Conhecimento é fundamental para chegar ao equilíbrio, e não há felicidade fundamentada sem equilíbrio. Conhecimento / equilíbrio / disciplina / felicidade; moto contínuo em qualquer ordem.

Toda sociedade que se perdeu na sua própria cegueira acabou em crise. Conceitos se transformam em vícios; vícios são incrivelmente destrutivos. Todos eles. Vício é fator limitador.

A bicicleta continua sendo um paradigma. Mistura o bem e o mal, tentação e repulsa. Sair da casca do automóvel é praticamente impossível para a grande maioria. Mas há um dogma aí, sutil, mas é um dogma.
Quem disse que se tem que abandonar o automóvel e que a resposta está exclusivamente na bicicleta? O que é o prazer e o que é a dor?
O dogma muito bem vendido está em não procurar um meio termo, uma normalidade. O dogma está na ambigüidade: bem ou mal. O recheio ninguém sabe muito bem o que é, que gosto tem.

"Sabe, a ferradura, aquela coisa que vai na pata do cavalo? Então, eu fui no Teatro Municipal e fiquei na ponta de uma das ferraduras, perto daqueles tubos do instrumento (órgão).

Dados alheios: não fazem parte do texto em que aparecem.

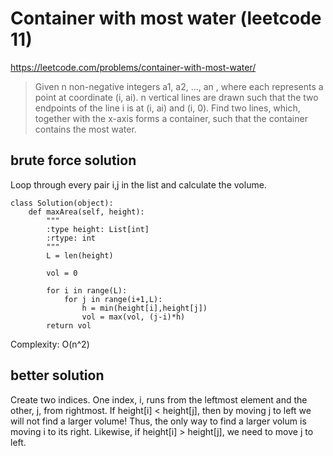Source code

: # Container with most water (leetcode 11)

https://leetcode.com/problems/container-with-most-water/

> Given n non-negative integers a1, a2, ..., an , where each represents a point at coordinate (i, ai). 
> n vertical lines are drawn such that the two endpoints of the line i is at (i, ai) and (i, 0). 
> Find two lines, which, together with the x-axis forms a container, such that the container contains the most water.

## brute force solution

Loop through every pair i,j in the list and calculate the volume. 

```
class Solution(object):
    def maxArea(self, height):
        """
        :type height: List[int]
        :rtype: int
        """
        L = len(height)
        
        vol = 0
        
        for i in range(L):
            for j in range(i+1,L):
                h = min(height[i],height[j])
                vol = max(vol, (j-i)*h)
        return vol
```

Complexity: O(n^2)

## better solution

Create two indices. One index, i, runs from the leftmost element and the other, j, from rightmost.
If height[i] < height[j], then by moving j to left we will not find a larger volume! Thus, the only way to find a larger volum is moving i to its right.
Likewise, if height[i] > height[j], we need to move j to left.
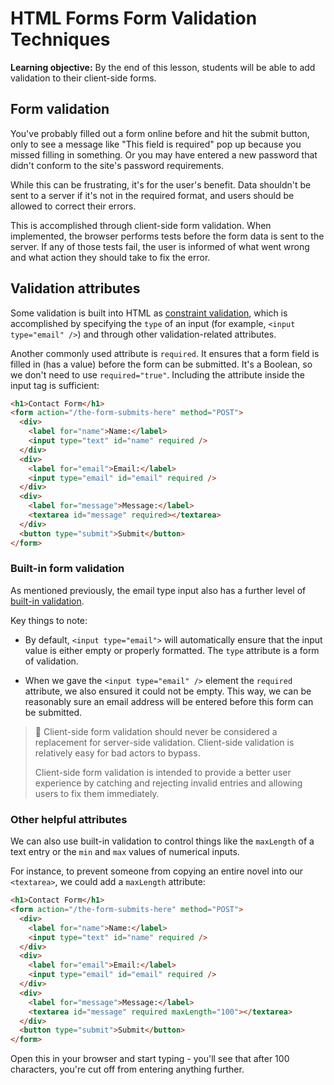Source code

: <h1>
  <span class="headline">HTML Forms</span>
  <span class="subhead">Form Validation Techniques</span>
</h1>

**Learning objective:** By the end of this lesson, students will be able to add validation to their client-side forms.

## Form validation

You've probably filled out a form online before and hit the submit button, only to see a message like "This field is required" pop up because you missed filling in something. Or you may have entered a new password that didn't conform to the site's password requirements.

While this can be frustrating, it's for the user's benefit. Data shouldn't be sent to a server if it's not in the required format, and users should be allowed to correct their errors.

This is accomplished through client-side form validation. When implemented, the browser performs tests before the form data is sent to the server. If any of those tests fail, the user is informed of what went wrong and what action they should take to fix the error.

## Validation attributes

Some validation is built into HTML as [constraint validation](https://developer.mozilla.org/en-US/docs/Web/HTML/Constraint_validation), which is accomplished by specifying the `type` of an input (for example, `<input type="email" />`) and through other validation-related attributes.

Another commonly used attribute is `required`. It ensures that a form field is filled in (has a value) before the form can be submitted. It's a Boolean, so we don't need to use `required="true"`. Including the attribute inside the input tag is sufficient:

```html
<h1>Contact Form</h1>
<form action="/the-form-submits-here" method="POST">
  <div>
    <label for="name">Name:</label>
    <input type="text" id="name" required />
  </div>
  <div>
    <label for="email">Email:</label>
    <input type="email" id="email" required />
  </div>
  <div>
    <label for="message">Message:</label>
    <textarea id="message" required></textarea>
  </div>
  <button type="submit">Submit</button>
</form>
```

### Built-in form validation

As mentioned previously, the email type input also has a further level of [built-in validation](https://developer.mozilla.org/en-US/docs/Web/HTML/Element/input/email#value).

Key things to note:

- By default, `<input type="email">` will automatically ensure that the input value is either empty or properly formatted. The `type` attribute is a form of validation.

- When we gave the `<input type="email" />` element the `required` attribute, we also ensured it could not be empty. This way, we can be reasonably sure an email address will be entered before this form can be submitted.

> 🧠 Client-side form validation should never be considered a replacement for server-side validation. Client-side validation is relatively easy for bad actors to bypass.
>
> Client-side form validation is intended to provide a better user experience by catching and rejecting invalid entries and allowing users to fix them immediately.

### Other helpful attributes

We can also use built-in validation to control things like the `maxLength` of a text entry or the `min` and `max` values of numerical inputs.

For instance, to prevent someone from copying an entire novel into our `<textarea>`, we could add a `maxLength` attribute:

```html
<h1>Contact Form</h1>
<form action="/the-form-submits-here" method="POST">
  <div>
    <label for="name">Name:</label>
    <input type="text" id="name" required />
  </div>
  <div>
    <label for="email">Email:</label>
    <input type="email" id="email" required />
  </div>
  <div>
    <label for="message">Message:</label>
    <textarea id="message" required maxLength="100"></textarea>
  </div>
  <button type="submit">Submit</button>
</form>
```

Open this in your browser and start typing - you'll see that after 100 characters, you're cut off from entering anything further.
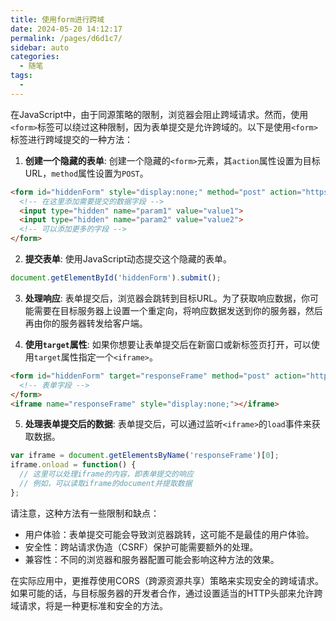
 ```yaml
---
title: 使用form进行跨域
date: 2024-05-20 14:12:17
permalink: /pages/d6d1c7/
sidebar: auto
categories:
  - 随笔
tags:
  - 
---
```

在JavaScript中，由于同源策略的限制，浏览器会阻止跨域请求。然而，使用`<form>`标签可以绕过这种限制，因为表单提交是允许跨域的。以下是使用`<form>`标签进行跨域提交的一种方法：

1. **创建一个隐藏的表单**:
   创建一个隐藏的`<form>`元素，其`action`属性设置为目标URL，`method`属性设置为`POST`。

```html
<form id="hiddenForm" style="display:none;" method="post" action="https://example.com/target">
  <!-- 在这里添加需要提交的数据字段 -->
  <input type="hidden" name="param1" value="value1">
  <input type="hidden" name="param2" value="value2">
  <!-- 可以添加更多的字段 -->
</form>
```

2. **提交表单**:
   使用JavaScript动态提交这个隐藏的表单。

```javascript
document.getElementById('hiddenForm').submit();
```

3. **处理响应**:
   表单提交后，浏览器会跳转到目标URL。为了获取响应数据，你可能需要在目标服务器上设置一个重定向，将响应数据发送到你的服务器，然后再由你的服务器转发给客户端。

4. **使用`target`属性**:
   如果你想要让表单提交后在新窗口或新标签页打开，可以使用`target`属性指定一个`<iframe>`。

```html
<form id="hiddenForm" target="responseFrame" method="post" action="https://example.com/target">
  <!-- 表单字段 -->
</form>
<iframe name="responseFrame" style="display:none;"></iframe>
```

5. **处理表单提交后的数据**:
   表单提交后，可以通过监听`<iframe>`的`load`事件来获取数据。

```javascript
var iframe = document.getElementsByName('responseFrame')[0];
iframe.onload = function() {
  // 这里可以处理iframe的内容，即表单提交的响应
  // 例如，可以读取iframe的document并提取数据
};
```

请注意，这种方法有一些限制和缺点：
- 用户体验：表单提交可能会导致浏览器跳转，这可能不是最佳的用户体验。
- 安全性：跨站请求伪造（CSRF）保护可能需要额外的处理。
- 兼容性：不同的浏览器和服务器配置可能会影响这种方法的效果。

在实际应用中，更推荐使用CORS（跨源资源共享）策略来实现安全的跨域请求。如果可能的话，与目标服务器的开发者合作，通过设置适当的HTTP头部来允许跨域请求，将是一种更标准和安全的方法。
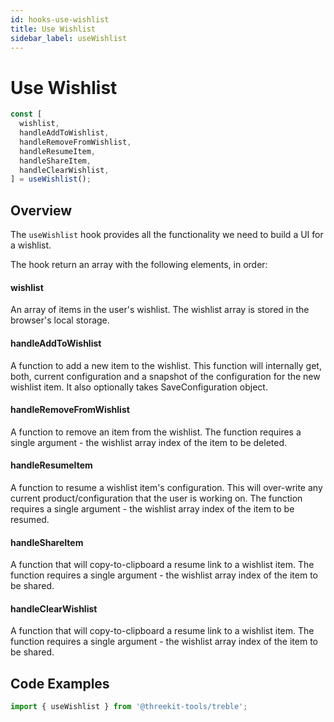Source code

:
 ```yaml
---
id: hooks-use-wishlist
title: Use Wishlist
sidebar_label: useWishlist
---
```


# Use Wishlist

```jsx
const [
  wishlist,
  handleAddToWishlist,
  handleRemoveFromWishlist,
  handleResumeItem,
  handleShareItem,
  handleClearWishlist,
] = useWishlist();
```

## Overview

The `useWishlist` hook provides all the functionality we need to build a UI for a wishlist.

The hook return an array with the following elements, in order:

#### wishlist

An array of items in the user's wishlist. The wishlist array is stored in the browser's local storage.

#### handleAddToWishlist

A function to add a new item to the wishlist. This function will internally get, both, current configuration and a snapshot of the configuration for the new wishlist item. It also optionally takes SaveConfiguration object.

#### handleRemoveFromWishlist

A function to remove an item from the wishlist. The function requires a single argument - the wishlist array index of the item to be deleted.

#### handleResumeItem

A function to resume a wishlist item's configuration. This will over-write any current product/configuration that the user is working on. The function requires a single argument - the wishlist array index of the item to be resumed.

#### handleShareItem

A function that will copy-to-clipboard a resume link to a wishlist item. The function requires a single argument - the wishlist array index of the item to be shared.

#### handleClearWishlist

A function that will copy-to-clipboard a resume link to a wishlist item. The function requires a single argument - the wishlist array index of the item to be shared.

## Code Examples

```jsx
import { useWishlist } from '@threekit-tools/treble';
```
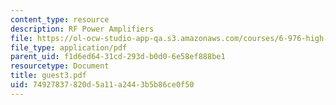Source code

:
 ```yaml
---
content_type: resource
description: RF Power Amplifiers
file: https://ol-ocw-studio-app-qa.s3.amazonaws.com/courses/6-976-high-speed-communication-circuits-and-systems-spring-2003/74927837820d5a11a2443b5b86ce0f50_guest3.pdf
file_type: application/pdf
parent_uid: f1d6ed64-31cd-293d-b0d0-6e58ef888be1
resourcetype: Document
title: guest3.pdf
uid: 74927837-820d-5a11-a244-3b5b86ce0f50
---
```

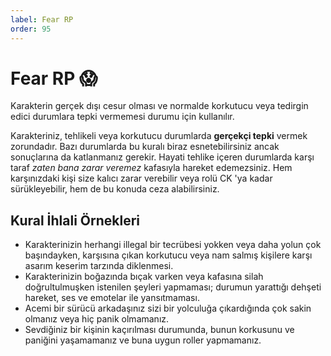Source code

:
 ```yaml
---
label: Fear RP
order: 95
---
```


# Fear RP :scream:

Karakterin gerçek dışı cesur olması ve normalde korkutucu veya tedirgin edici durumlara tepki vermemesi durumu için kullanılır.

Karakteriniz, tehlikeli veya korkutucu durumlarda **gerçekçi tepki** vermek zorundadır. Bazı durumlarda bu kuralı biraz esnetebilirsiniz ancak sonuçlarına da katlanmanız gerekir. Hayati tehlike içeren durumlarda karşı taraf _zaten bana zarar veremez_ kafasıyla hareket edemezsiniz. Hem karşınızdaki kişi size kalıcı zarar verebilir veya rolü CK 'ya kadar sürükleyebilir, hem de bu konuda ceza alabilirsiniz.

## Kural İhlali Örnekleri

- Karakterinizin herhangi illegal bir tecrübesi yokken veya daha yolun çok başındayken, karşısına çıkan korkutucu veya nam salmış kişilere karşı asarım keserim tarzında diklenmesi.
- Karakterinizin boğazında bıçak varken veya kafasına silah doğrultulmuşken istenilen şeyleri yapmaması; durumun yarattığı dehşeti hareket, ses ve emotelar ile yansıtmaması.
- Acemi bir sürücü arkadaşınız sizi bir yolculuğa çıkardığında çok sakin olmanız veya hiç panik olmamanız.
- Sevdiğiniz bir kişinin kaçırılması durumunda, bunun korkusunu ve paniğini yaşamamanız ve buna uygun roller yapmamanız.
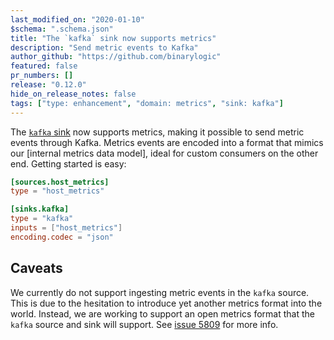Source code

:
 ```yaml
---
last_modified_on: "2020-01-10"
$schema: ".schema.json"
title: "The `kafka` sink now supports metrics"
description: "Send metric events to Kafka"
author_github: "https://github.com/binarylogic"
featured: false
pr_numbers: []
release: "0.12.0"
hide_on_release_notes: false
tags: ["type: enhancement", "domain: metrics", "sink: kafka"]
---
```


The [`kafka` sink][kafka_sink] now supports metrics, making it possible to send
metric events through Kafka. Metrics events are encoded into a format that
mimics our [internal metrics data model], ideal for custom consumers on the
other end. Getting started is easy:

```toml
[sources.host_metrics]
type = "host_metrics"

[sinks.kafka]
type = "kafka"
inputs = ["host_metrics"]
encoding.codec = "json"
```

## Caveats

We currently do not support ingesting metric events in the `kafka` source. This
is due to the hesitation to introduce yet another metrics format into the world.
Instead, we are working to support an open metrics format that the `kafka`
source and sink will support. See [issue 5809] for more info.

[issue 5809]: https://github.com/timberio/vector/issues/5809
[kafka_sink]: https://vector.dev/docs/reference/sinks/kafka/
[metrics data model]: https://vector.dev/docs/about/under-the-hood/architecture/data-model/metric/#schema
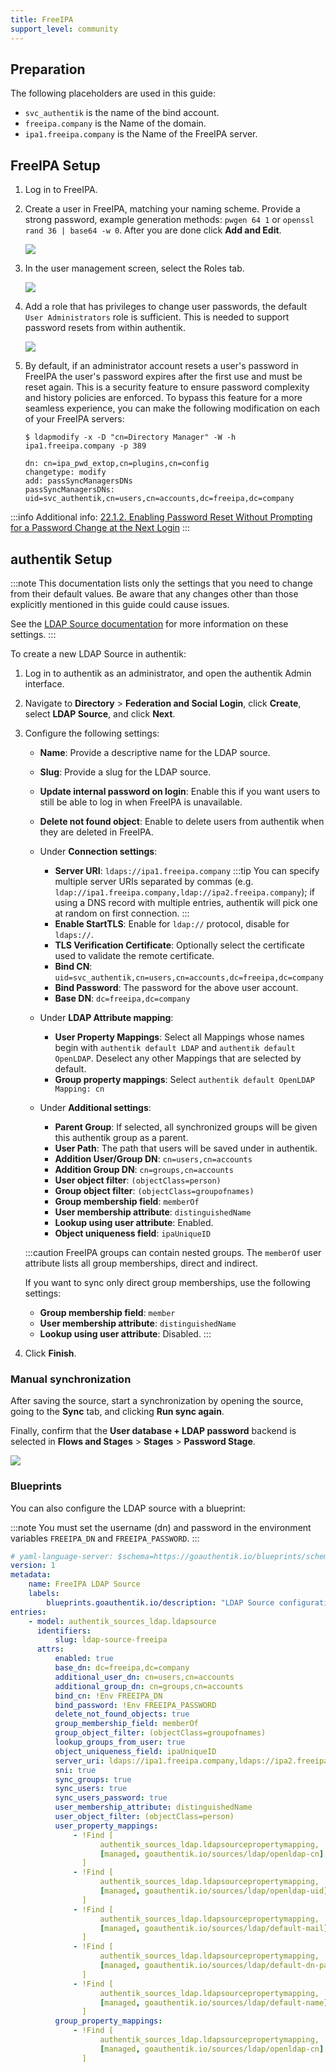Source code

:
```yaml
---
title: FreeIPA
support_level: community
---
```


## Preparation

The following placeholders are used in this guide:

- `svc_authentik` is the name of the bind account.
- `freeipa.company` is the Name of the domain.
- `ipa1.freeipa.company` is the Name of the FreeIPA server.

## FreeIPA Setup

1. Log in to FreeIPA.

2. Create a user in FreeIPA, matching your naming scheme. Provide a strong password, example generation methods: `pwgen 64 1` or `openssl rand 36 | base64 -w 0`. After you are done click **Add and Edit**.

    ![](./user_create.png)

3. In the user management screen, select the Roles tab.

    ![](./user_roles.png)

4. Add a role that has privileges to change user passwords, the default `User Administrators` role is sufficient. This is needed to support password resets from within authentik.

    ![](./add_user_role.png)

5. By default, if an administrator account resets a user's password in FreeIPA the user's password expires after the first use and must be reset again. This is a security feature to ensure password complexity and history policies are enforced. To bypass this feature for a more seamless experience, you can make the following modification on each of your FreeIPA servers:

    ```
    $ ldapmodify -x -D "cn=Directory Manager" -W -h ipa1.freeipa.company -p 389

    dn: cn=ipa_pwd_extop,cn=plugins,cn=config
    changetype: modify
    add: passSyncManagersDNs
    passSyncManagersDNs: uid=svc_authentik,cn=users,cn=accounts,dc=freeipa,dc=company
    ```

:::info
Additional info: [22.1.2. Enabling Password Reset Without Prompting for a Password Change at the Next Login](https://access.redhat.com/documentation/en-us/red_hat_enterprise_linux/7/html/linux_domain_identity_authentication_and_policy_guide/user-authentication#user-passwords-no-expiry)
:::

## authentik Setup

:::note
This documentation lists only the settings that you need to change from their default values. Be aware that any changes other than those explicitly mentioned in this guide could cause issues.

See the [LDAP Source documentation](../../protocols/ldap) for more information on these settings.
:::

To create a new LDAP Source in authentik:

1. Log in to authentik as an administrator, and open the authentik Admin interface.
2. Navigate to **Directory** > **Federation and Social Login**, click **Create**, select **LDAP Source**, and click **Next**.
3. Configure the following settings:
    - **Name**: Provide a descriptive name for the LDAP source.
    - **Slug**: Provide a slug for the LDAP source.
    - **Update internal password on login**: Enable this if you want users to still be able to log in when FreeIPA is unavailable.
    - **Delete not found object**: Enable to delete users from authentik when they are deleted in FreeIPA.

    - Under **Connection settings**:
        - **Server URI**: `ldaps://ipa1.freeipa.company`
          :::tip
          You can specify multiple server URIs separated by commas (e.g. `ldap://ipa1.freeipa.company,ldap://ipa2.freeipa.company`); if using a DNS record with multiple entries, authentik will pick one at random on first connection.
          :::
        - **Enable StartTLS**: Enable for `ldap://` protocol, disable for `ldaps://`.
        - **TLS Verification Certificate**: Optionally select the certificate used to validate the remote certificate.
        - **Bind CN**: `uid=svc_authentik,cn=users,cn=accounts,dc=freeipa,dc=company`
        - **Bind Password**: The password for the above user account.
        - **Base DN**: `dc=freeipa,dc=company`

    - Under **LDAP Attribute mapping**:
        - **User Property Mappings**: Select all Mappings whose names begin with `authentik default LDAP` and `authentik default OpenLDAP`. Deselect any other Mappings that are selected by default.
        - **Group property mappings**: Select `authentik default OpenLDAP Mapping: cn`

    - Under **Additional settings**:
        - **Parent Group**: If selected, all synchronized groups will be given this authentik group as a parent.
        - **User Path**: The path that users will be saved under in authentik.
        - **Addition User/Group DN**: `cn=users,cn=accounts`
        - **Addition Group DN**: `cn=groups,cn=accounts`
        - **User object filter**: `(objectClass=person)`
        - **Group object filter**: `(objectClass=groupofnames)`
        - **Group membership field**: `memberOf`
        - **User membership attribute**: `distinguishedName`
        - **Lookup using user attribute**: Enabled.
        - **Object uniqueness field**: `ipaUniqueID`

    :::caution
    FreeIPA groups can contain nested groups. The `memberOf` user attribute lists all group memberships, direct and indirect.

    If you want to sync only direct group memberships, use the following settings:
    - **Group membership field**: `member`
    - **User membership attribute**: `distinguishedName`
    - **Lookup using user attribute**: Disabled.
      :::

4. Click **Finish**.

### Manual synchronization

After saving the source, start a synchronization by opening the source, going to the **Sync** tab, and clicking **Run sync again**.

Finally, confirm that the **User database + LDAP password** backend is selected in **Flows and Stages** > **Stages** > **Password Stage**.

![](./password_stage.png)

### Blueprints

You can also configure the LDAP source with a blueprint:

:::note
You must set the username (dn) and password in the environment variables `FREEIPA_DN` and `FREEIPA_PASSWORD`.
:::

```yaml
# yaml-language-server: $schema=https://goauthentik.io/blueprints/schema.json
version: 1
metadata:
    name: FreeIPA LDAP Source
    labels:
        blueprints.goauthentik.io/description: "LDAP Source configuration for FreeIPA"
entries:
    - model: authentik_sources_ldap.ldapsource
      identifiers:
          slug: ldap-source-freeipa
      attrs:
          enabled: true
          base_dn: dc=freeipa,dc=company
          additional_user_dn: cn=users,cn=accounts
          additional_group_dn: cn=groups,cn=accounts
          bind_cn: !Env FREEIPA_DN
          bind_password: !Env FREEIPA_PASSWORD
          delete_not_found_objects: true
          group_membership_field: memberOf
          group_object_filter: (objectClass=groupofnames)
          lookup_groups_from_user: true
          object_uniqueness_field: ipaUniqueID
          server_uri: ldaps://ipa1.freeipa.company,ldaps://ipa2.freeipa.company
          sni: true
          sync_groups: true
          sync_users: true
          sync_users_password: true
          user_membership_attribute: distinguishedName
          user_object_filter: (objectClass=person)
          user_property_mappings:
              - !Find [
                    authentik_sources_ldap.ldapsourcepropertymapping,
                    [managed, goauthentik.io/sources/ldap/openldap-cn],
                ]
              - !Find [
                    authentik_sources_ldap.ldapsourcepropertymapping,
                    [managed, goauthentik.io/sources/ldap/openldap-uid],
                ]
              - !Find [
                    authentik_sources_ldap.ldapsourcepropertymapping,
                    [managed, goauthentik.io/sources/ldap/default-mail],
                ]
              - !Find [
                    authentik_sources_ldap.ldapsourcepropertymapping,
                    [managed, goauthentik.io/sources/ldap/default-dn-path],
                ]
              - !Find [
                    authentik_sources_ldap.ldapsourcepropertymapping,
                    [managed, goauthentik.io/sources/ldap/default-name],
                ]
          group_property_mappings:
              - !Find [
                    authentik_sources_ldap.ldapsourcepropertymapping,
                    [managed, goauthentik.io/sources/ldap/openldap-cn],
                ]
```

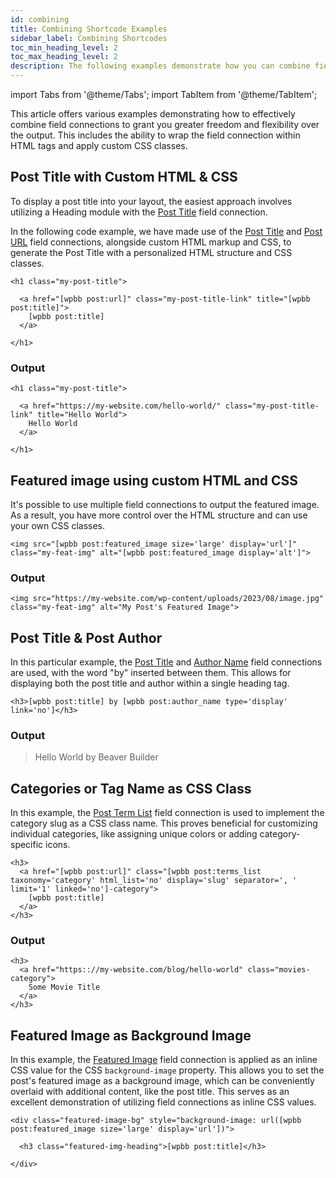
 ```yaml
---
id: combining
title: Combining Shortcode Examples
sidebar_label: Combining Shortcodes
toc_min_heading_level: 2
toc_max_heading_level: 2
description: The following examples demonstrate how you can combine field connections. You can also use HTML and CSS to give you greater control over the markup and style the field connection output.
---
```


import Tabs from '@theme/Tabs';
import TabItem from '@theme/TabItem';

This article offers various examples demonstrating how to effectively combine field connections to grant you greater freedom and flexibility over the output. This includes the ability to wrap the field connection within HTML tags and apply custom CSS classes.

## Post Title with Custom HTML & CSS

To display a post title into your layout, the easiest approach involves utilizing a Heading module with the [Post Title](../wordpress-data.md#post-title) field connection.

In the following code example, we have made use of the [Post Title](../wordpress-data.md#post-title) and [Post URL](../wordpress-data.md#post-url) field connections, alongside custom HTML markup and CSS, to generate the Post Title with a personalized HTML structure and CSS classes.

```markup
<h1 class="my-post-title">

  <a href="[wpbb post:url]" class="my-post-title-link" title="[wpbb post:title]">
    [wpbb post:title]
  </a>

</h1>
```

### Output

```markup
<h1 class="my-post-title">

  <a href="https://my-website.com/hello-world/" class="my-post-title-link" title="Hello World">
    Hello World
  </a>

</h1>
```

## Featured image using custom HTML and CSS

It's possible to use multiple field connections to output the featured image. As a result, you have more control over the HTML structure and can use your own CSS classes.

```markup
<img src="[wpbb post:featured_image size='large' display='url']" class="my-feat-img" alt="[wpbb post:featured_image display='alt']">
```

### Output

```markup
<img src="https://my-website.com/wp-content/uploads/2023/08/image.jpg" class="my-feat-img" alt="My Post's Featured Image">
```

## Post Title & Post Author

In this particular example, the [Post Title](../wordpress-data.md#post-title) and [Author Name](../wordpress-data.md#author-name) field connections are used, with the word "by" inserted between them. This allows for displaying both the post title and author within a single heading tag.

```markup
<h3>[wpbb post:title] by [wpbb post:author_name type='display' link='no']</h3>
```

### Output

> Hello World by Beaver Builder

## Categories or Tag Name as CSS Class

In this example, the [Post Term List]((../shortcodes.md#post-terms-list)) field connection is used to implement the category slug as a CSS class name. This proves beneficial for customizing individual categories, like assigning unique colors or adding category-specific icons.

```markup
<h3>
  <a href="[wpbb post:url]" class="[wpbb post:terms_list taxonomy='category' html_list='no' display='slug' separator=', ' limit='1' linked='no']-category">
    [wpbb post:title]
  </a>
</h3>
```

### Output

```markup
<h3>
  <a href="https:://my-website.com/blog/hello-world" class="movies-category">
    Some Movie Title
  </a>
</h3>
```

## Featured Image as Background Image

In this example, the [Featured Image](../wordpress-date.md#featured-image) field connection is applied as an inline CSS value for the CSS `background-image` property. This allows you to set the post's featured image as a background image, which can be conveniently overlaid with additional content, like the post title. This serves as an excellent demonstration of utilizing field connections as inline CSS values.

```markup
<div class="featured-image-bg" style="background-image: url([wpbb post:featured_image size='large' display='url'])">

  <h3 class="featured-img-heading">[wpbb post:title]</h3>

</div>
```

O teatro é lindo, tem alguns andares de ferraduras...." Explicação dada por rapaz de classe média alta com formação universitária.... sóbrio.

Em nossa cultura pop não há lugar para nada mais que sorriso, sucesso, prazer. Vender óleo de fígado de bacalhau é dureza. Todos nos queremos ver lindos e formosos no espelho. Mas é difícil conseguir isto se o intestino não funcionar direito. E, acreditem, entre os dentes e o "feofó" há muito trabalho a ser realizado pelo corpo.

Vida boa vicia. Mas não deve cegar. Afinal, se quer moleza, senta no pudim - por isto foi criado o banco de gel.

 
página anterior »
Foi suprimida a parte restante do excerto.